Rośliny emitują ultradźwięki. Co więcej, ich częstotliwość zmienia się w zależności od potrzeb. "National Geographic" opisał zaskakujące badanie prof. Lilach Hadany z Uniwersytetu Tel Awiwu. Wynika z niego, że dobrze nawodniona i zdrowa roślina wydaje dźwięk raz na godzinę. Gdy cierpi z powodu suszy albo urazu mechanicznego, wydaje dźwięki 35 razy częściej. Jeżeli patrzysz teraz na swój kaktus na biurku i nic nie słyszysz to nic dziwnego. Rośliny wydają z siebie fale dźwiękowe, których częstotliwość jest zbyt wysoka, aby usłyszał je człowiek.

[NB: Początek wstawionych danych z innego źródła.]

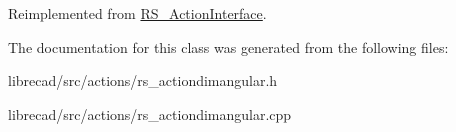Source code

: Reimplemented from \hyperlink{classRS__ActionInterface_a16c2d17c24c1131d88360abbdfcc1d63}{R\-S\-\_\-\-Action\-Interface}.



The documentation for this class was generated from the following files\-:\begin{DoxyCompactItemize}
\item 
librecad/src/actions/rs\-\_\-actiondimangular.\-h\item 
librecad/src/actions/rs\-\_\-actiondimangular.\-cpp\end{DoxyCompactItemize}
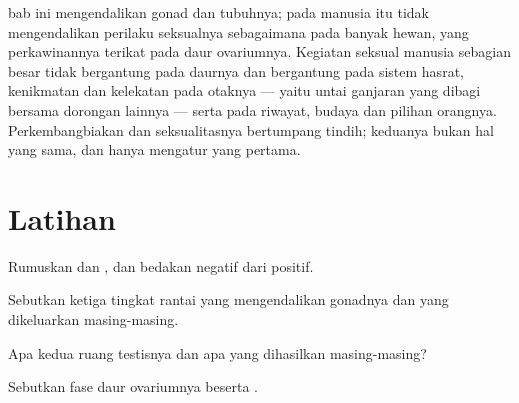 \begin{remark}\label{rem:g11:hormones-and-reproduction:brain}
 bab ini mengendalikan gonad dan tubuhnya; pada manusia 
itu tidak mengendalikan perilaku seksualnya sebagaimana pada banyak
hewan, yang perkawinannya terikat pada daur ovariumnya. Kegiatan
seksual manusia sebagian besar tidak bergantung pada daurnya dan
bergantung pada sistem hasrat, kenikmatan dan kelekatan pada otaknya
--- yaitu untai ganjaran yang dibagi bersama dorongan lainnya --- serta
pada riwayat, budaya dan pilihan orangnya. Perkembangbiakan dan
seksualitasnya bertumpang tindih; keduanya bukan hal yang sama, dan
 hanya mengatur yang pertama.
\end{remark}

\section{Latihan}

\begin{exercise}[$\star$]\label{exo:g11:hormones-and-reproduction:1}
Rumuskan  dan , dan bedakan  negatif dari
 positif.
\end{exercise}

\begin{exercise}[$\star$]\label{exo:g11:hormones-and-reproduction:2}
Sebutkan ketiga tingkat rantai yang mengendalikan gonadnya dan 
yang dikeluarkan masing-masing.
\end{exercise}

\begin{exercise}[$\star$]\label{exo:g11:hormones-and-reproduction:3}
Apa kedua ruang testisnya dan apa yang dihasilkan masing-masing?
\end{exercise}

\begin{exercise}[$\star$]\label{exo:g11:hormones-and-reproduction:4}
Sebutkan fase daur ovariumnya beserta .
\end{exercise}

Mowa o 20-100 kilohercach (kHz). Górną granicą słyszalności dla człowieka jest częstotliwości 20 kHz. Słyszeć ultradźwięki mogą za to niektóre zwierzęta np. pies, szczur, delfin, wieloryb, chomik czy nietoperz.
Przykładając rośliny do ucha, nie usłyszymy żadnych odgłosów, natomiast naukowcy z Tel Awiwu spróbowali nagrać dźwięki emitowane przez rośliny (tytoń oraz pomidory) na specjalne mikrofony, w małych pudełkach, a następnie obniżyli je i przyspieszyli. Dzięki czemu możemy usłyszeć "pykanie", które wydają z siebie rośliny [LINK]. "National Geographic" opisuje, że dźwięk ten powstaje, bo w ksylemie (inaczej drewnie), tkance roślinnej odpowiadającej za transport wody i substancji odżywczych z korzeni do łodyg i liści, unosi się woda dzięki napięciu powierzchniowemu. Czasem powstają na niej bąble powietrza, które pękają i wydają ten dźwięk. Oznacza to, że im większa susza, tym więcej bąbli i większa częstotliwość wydawania odgłosów.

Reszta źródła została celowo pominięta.